**YOUR ASSIGNMENT**.
Among the entries below, find every line that has "automatisch" and pull it out.

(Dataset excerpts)
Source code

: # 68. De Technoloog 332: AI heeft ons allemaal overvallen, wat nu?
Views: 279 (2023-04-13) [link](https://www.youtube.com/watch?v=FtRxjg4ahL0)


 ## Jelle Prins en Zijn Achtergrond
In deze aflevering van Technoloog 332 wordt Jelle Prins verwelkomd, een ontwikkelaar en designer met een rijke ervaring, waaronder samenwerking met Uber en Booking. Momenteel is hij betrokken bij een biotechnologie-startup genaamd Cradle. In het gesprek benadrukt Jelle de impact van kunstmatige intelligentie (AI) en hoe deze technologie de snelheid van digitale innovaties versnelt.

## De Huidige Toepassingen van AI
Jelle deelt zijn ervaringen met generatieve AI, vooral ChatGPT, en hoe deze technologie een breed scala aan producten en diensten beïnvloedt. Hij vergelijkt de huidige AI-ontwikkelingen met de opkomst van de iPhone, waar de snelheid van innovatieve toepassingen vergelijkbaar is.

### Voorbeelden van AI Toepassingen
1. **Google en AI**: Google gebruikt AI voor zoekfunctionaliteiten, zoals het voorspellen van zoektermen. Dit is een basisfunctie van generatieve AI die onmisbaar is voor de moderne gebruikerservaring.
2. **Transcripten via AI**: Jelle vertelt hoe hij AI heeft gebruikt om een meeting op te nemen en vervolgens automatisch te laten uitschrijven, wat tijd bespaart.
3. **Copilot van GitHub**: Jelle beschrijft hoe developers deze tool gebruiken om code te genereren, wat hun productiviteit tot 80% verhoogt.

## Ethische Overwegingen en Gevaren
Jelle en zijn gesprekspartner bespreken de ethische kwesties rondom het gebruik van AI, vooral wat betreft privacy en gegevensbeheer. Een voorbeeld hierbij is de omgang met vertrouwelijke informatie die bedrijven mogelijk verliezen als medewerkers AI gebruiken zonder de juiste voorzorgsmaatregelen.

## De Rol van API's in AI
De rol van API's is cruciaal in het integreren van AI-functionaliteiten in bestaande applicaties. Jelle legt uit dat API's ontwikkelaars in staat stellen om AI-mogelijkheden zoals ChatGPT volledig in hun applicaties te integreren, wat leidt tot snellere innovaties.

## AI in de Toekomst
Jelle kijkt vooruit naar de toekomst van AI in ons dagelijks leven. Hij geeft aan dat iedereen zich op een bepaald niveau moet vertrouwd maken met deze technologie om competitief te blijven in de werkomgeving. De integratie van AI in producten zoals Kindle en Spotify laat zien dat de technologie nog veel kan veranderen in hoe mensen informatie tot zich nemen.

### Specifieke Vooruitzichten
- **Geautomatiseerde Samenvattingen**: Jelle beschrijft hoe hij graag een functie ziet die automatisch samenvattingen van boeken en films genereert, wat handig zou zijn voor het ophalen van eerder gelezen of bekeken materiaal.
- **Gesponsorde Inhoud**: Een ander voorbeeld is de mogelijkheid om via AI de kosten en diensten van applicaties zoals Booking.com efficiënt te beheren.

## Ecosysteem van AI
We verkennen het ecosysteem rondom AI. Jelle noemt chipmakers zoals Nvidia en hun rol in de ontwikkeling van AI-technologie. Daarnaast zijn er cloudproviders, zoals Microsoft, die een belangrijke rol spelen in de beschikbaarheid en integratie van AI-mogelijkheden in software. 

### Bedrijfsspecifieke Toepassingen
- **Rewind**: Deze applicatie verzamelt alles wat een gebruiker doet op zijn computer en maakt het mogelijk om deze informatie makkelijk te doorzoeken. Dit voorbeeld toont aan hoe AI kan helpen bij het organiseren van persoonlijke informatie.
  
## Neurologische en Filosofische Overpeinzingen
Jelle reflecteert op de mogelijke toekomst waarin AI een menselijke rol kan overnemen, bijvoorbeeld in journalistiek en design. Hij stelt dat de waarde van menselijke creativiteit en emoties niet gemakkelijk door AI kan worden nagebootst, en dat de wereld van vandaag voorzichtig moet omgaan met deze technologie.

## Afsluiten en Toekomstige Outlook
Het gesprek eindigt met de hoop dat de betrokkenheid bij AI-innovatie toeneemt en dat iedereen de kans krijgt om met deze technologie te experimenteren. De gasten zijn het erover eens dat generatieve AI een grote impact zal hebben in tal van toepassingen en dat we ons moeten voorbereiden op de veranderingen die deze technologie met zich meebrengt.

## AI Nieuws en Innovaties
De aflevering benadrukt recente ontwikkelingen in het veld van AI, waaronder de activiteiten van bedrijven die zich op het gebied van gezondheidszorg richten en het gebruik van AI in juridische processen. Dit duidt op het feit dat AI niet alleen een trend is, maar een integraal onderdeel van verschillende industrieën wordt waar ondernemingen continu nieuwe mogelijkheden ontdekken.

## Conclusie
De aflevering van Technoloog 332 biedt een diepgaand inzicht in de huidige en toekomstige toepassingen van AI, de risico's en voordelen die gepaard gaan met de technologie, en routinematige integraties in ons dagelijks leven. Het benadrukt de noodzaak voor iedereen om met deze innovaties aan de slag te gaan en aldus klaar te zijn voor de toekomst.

**ANSWER TO THE PROBLEM**.
2. **Transcripten via AI**: Jelle vertelt hoe hij AI heeft gebruikt om een meeting op te nemen en vervolgens automatisch te laten uitschrijven, wat tijd bespaart.
- **Geautomatiseerde Samenvattingen**: Jelle beschrijft hoe hij graag een functie ziet die automatisch samenvattingen van boeken en films genereert, wat handig zou zijn voor het ophalen van eerder gelezen of bekeken materiaal.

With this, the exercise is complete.